Market Price: $4,250,000
“Oh, shit! Did you just see that?” Not once, not twice, but three times have I found myself saying that when watching Filipe surf. I’ve also said, “I think Filipe may be missing a fin out there.” I’m anticipating more of the spectacular Filipe we all enjoy watching when he comes to Lowers. His make rate for airs is high enough to push any opponent beyond their limits and comfort zone. Never underestimate the ease at which Filipe can send any surfer packing.
Market Price: $3,500,000
If it’s not now, it may just be never. Brett must regain the confidence and swagger he had en route to two US Open victories and a Top 34 qualification. Since then, his decent results have turned sour for a surfer of his caliber.

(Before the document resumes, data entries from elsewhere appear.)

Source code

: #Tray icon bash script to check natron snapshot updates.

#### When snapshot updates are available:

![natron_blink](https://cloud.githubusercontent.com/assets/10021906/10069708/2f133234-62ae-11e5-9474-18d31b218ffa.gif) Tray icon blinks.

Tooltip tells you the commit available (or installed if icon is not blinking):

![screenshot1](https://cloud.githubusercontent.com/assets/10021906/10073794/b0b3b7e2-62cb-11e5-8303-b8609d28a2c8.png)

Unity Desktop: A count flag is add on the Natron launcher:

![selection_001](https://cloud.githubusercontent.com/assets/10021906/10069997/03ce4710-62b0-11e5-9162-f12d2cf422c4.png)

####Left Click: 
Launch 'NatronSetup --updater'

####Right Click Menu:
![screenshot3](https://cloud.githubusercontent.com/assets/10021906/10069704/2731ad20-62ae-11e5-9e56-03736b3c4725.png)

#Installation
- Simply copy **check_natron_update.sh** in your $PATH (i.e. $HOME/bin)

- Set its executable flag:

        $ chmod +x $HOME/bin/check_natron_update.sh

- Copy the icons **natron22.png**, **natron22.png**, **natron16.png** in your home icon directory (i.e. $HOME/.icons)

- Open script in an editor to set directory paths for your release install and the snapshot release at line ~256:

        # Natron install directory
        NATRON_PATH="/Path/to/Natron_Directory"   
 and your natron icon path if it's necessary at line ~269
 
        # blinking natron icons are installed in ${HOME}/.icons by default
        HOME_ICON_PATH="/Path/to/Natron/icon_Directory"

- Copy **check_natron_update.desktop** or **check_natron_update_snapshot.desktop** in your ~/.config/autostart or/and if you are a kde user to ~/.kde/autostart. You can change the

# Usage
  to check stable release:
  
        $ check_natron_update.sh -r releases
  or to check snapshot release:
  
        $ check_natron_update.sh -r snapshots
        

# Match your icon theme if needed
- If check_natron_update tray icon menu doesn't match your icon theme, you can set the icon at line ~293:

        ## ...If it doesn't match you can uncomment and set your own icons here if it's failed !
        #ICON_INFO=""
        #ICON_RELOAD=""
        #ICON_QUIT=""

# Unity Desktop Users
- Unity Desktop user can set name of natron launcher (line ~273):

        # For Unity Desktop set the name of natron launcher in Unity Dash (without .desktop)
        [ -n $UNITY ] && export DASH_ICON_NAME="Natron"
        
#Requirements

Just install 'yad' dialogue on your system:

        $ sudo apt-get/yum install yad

Brett is definitely a high risk pick, but one that I expect will bring a high return if Brett catches fire, considering how few are likely to choose him.
Market Price: $4,500,000
My memory banks are clouded with images from videos of Fred surfing heats at Lowers. In the majority of them he was blitzing the lefts with combos that left me slack-jawed—powering through the soft sections with one foot on the gas and the other on the nitrous. Even if he never took to the air, it would be a breath of fresh air to see a game plan focusing on strength rather than flair.
Market Price: $8,500,000
Putting Julian on your team is a smart move when considering his top notch preparation and burning desire to claim the No. 1 spot. Would it be wrong to think Julian is a more difficult heat draw than Kelly? I might just be more familiar with Kelly’s approach, but it seems like coming up with a strategy to beat Julian would be a more difficult task.
Market Price: $9,000,0000
The storm generating the first swell of the waiting period is ideally positioned, limiting the amount of shadowing and offering more consistent waves. For the most talented surfers in any event, the more opportunities they are given to ride waves, the less of a fighting chance their opponent has. Catch waves John, lots of them.
Market Price: $9,750,000
I don’t buy into the theory that Taj has resigned to casually enjoying his numbered days among the Top 34, no longer up to the challenge of a world title race or even an event victory. His world title aspirations may be diminishing, but the ability of one of surfing’s all-time greats to rise to the occasion and claim an event win is still very much intact.
Market Price: $8,750,000
Formerly holed up in Southern California for extended periods of time, Jordy has become very familiar with searching and destroying at Lowers. Finding that same feeling he had while winning down in Rio is paramount to a similar performance in San Clemente. Alas, now he has a fiance and a wedding to plan for…surf now, or forever hold your peace.